La Corée du Sud vit actuellement des instants cruciaux qui risquent de déterminer le futur de la peine capitale et du traitement de ses prisonniers pour les années à venir.

Ces dernières semaines, le pays tout entier a été pris dans un tourbillon de rage populaire à l’encontre d’un tueur-violeur d’enfant. Un crime dont la victime est une jeune adolescente et qui, c’est compréhensible, déchaîne la fureur du public.

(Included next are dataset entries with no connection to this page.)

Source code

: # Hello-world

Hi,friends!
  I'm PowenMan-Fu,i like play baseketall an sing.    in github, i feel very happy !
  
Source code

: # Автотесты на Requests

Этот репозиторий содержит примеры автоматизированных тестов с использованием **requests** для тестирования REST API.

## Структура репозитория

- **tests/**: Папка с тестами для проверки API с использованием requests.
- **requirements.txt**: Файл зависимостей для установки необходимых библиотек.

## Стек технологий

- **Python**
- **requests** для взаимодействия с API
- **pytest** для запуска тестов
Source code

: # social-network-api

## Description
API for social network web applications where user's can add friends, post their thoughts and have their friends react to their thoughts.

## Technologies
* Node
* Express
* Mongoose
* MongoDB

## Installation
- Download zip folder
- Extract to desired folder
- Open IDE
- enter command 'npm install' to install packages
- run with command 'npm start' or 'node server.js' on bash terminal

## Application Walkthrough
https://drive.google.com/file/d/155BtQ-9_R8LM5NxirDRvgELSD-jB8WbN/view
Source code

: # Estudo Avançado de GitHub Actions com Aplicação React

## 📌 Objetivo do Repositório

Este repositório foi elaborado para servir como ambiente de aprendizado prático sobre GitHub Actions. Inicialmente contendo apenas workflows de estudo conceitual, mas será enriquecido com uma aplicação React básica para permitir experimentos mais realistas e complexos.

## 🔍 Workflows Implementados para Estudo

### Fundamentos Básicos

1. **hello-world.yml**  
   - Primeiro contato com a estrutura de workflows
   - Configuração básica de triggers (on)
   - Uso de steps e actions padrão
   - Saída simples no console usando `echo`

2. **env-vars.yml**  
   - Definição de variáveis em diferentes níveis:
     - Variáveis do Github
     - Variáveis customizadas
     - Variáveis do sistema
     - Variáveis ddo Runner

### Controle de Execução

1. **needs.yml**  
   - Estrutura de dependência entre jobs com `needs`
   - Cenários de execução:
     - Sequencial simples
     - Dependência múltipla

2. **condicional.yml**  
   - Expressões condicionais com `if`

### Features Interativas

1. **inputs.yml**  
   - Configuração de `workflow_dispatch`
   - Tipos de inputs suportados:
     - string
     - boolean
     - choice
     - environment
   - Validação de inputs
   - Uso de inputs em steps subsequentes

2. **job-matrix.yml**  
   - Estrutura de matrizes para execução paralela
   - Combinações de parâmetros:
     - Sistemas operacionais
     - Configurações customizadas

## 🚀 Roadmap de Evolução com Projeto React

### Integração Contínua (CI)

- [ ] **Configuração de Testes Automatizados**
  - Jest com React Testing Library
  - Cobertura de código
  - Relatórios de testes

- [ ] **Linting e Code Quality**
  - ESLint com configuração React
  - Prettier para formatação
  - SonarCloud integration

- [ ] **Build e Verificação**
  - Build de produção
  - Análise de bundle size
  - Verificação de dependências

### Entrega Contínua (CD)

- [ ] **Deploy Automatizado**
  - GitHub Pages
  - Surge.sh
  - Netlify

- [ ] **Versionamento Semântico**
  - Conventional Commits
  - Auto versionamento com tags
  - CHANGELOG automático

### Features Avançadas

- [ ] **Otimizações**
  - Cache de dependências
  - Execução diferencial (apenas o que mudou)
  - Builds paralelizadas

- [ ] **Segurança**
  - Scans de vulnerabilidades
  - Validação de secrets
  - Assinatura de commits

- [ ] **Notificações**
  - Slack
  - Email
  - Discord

A l’image des affaires de pédophilie très médiatisées qui se sont multipliées ces dernières années, avec Dutroux il y a quelque temps déjà, ou plus récemment les scandales à répétition impliquant l’Eglise catholique aux Etats-Unis ou en Irlande, ou encore la récente réapparition sur le devant de la scène médiatique britannique de Jon Venables, l’un des deux meurtriers du petit Bugler, qui aurait été trouvé en possession de matériaux pédopornographiques (à l’origine une affaire remontant à 1993 dans laquelle deux enfants de 10 ans avaient tué un bébé de 2 ans après l’avoir torturé), les Sud-Coréens sont actuellement pris de rage. Une rage qui pourrait bien les amener à reprendre les exécutions capitales qui avaient été connu une pause depuis l’arrivée au pouvoir en 1998 de l’ancien président Kim Dae-jung, lauréat du prix Nobel de la paix en 2000 pour ses efforts de réconciliation avec le Nord et sa rencontre avec le « cher leader » Kim Jong-il en 2000. Kil Dae-jung qui, en tant qu’opposant au pouvoir, avait lui-même été condamné à mort en 1980 pour trahison par le régime autoritaire de l’époque, pour être libéré en 1982 puis réhabilité dans ses droits en 1987, et finalement devenir à son tour président en 1997 (prise de fonction en 1998).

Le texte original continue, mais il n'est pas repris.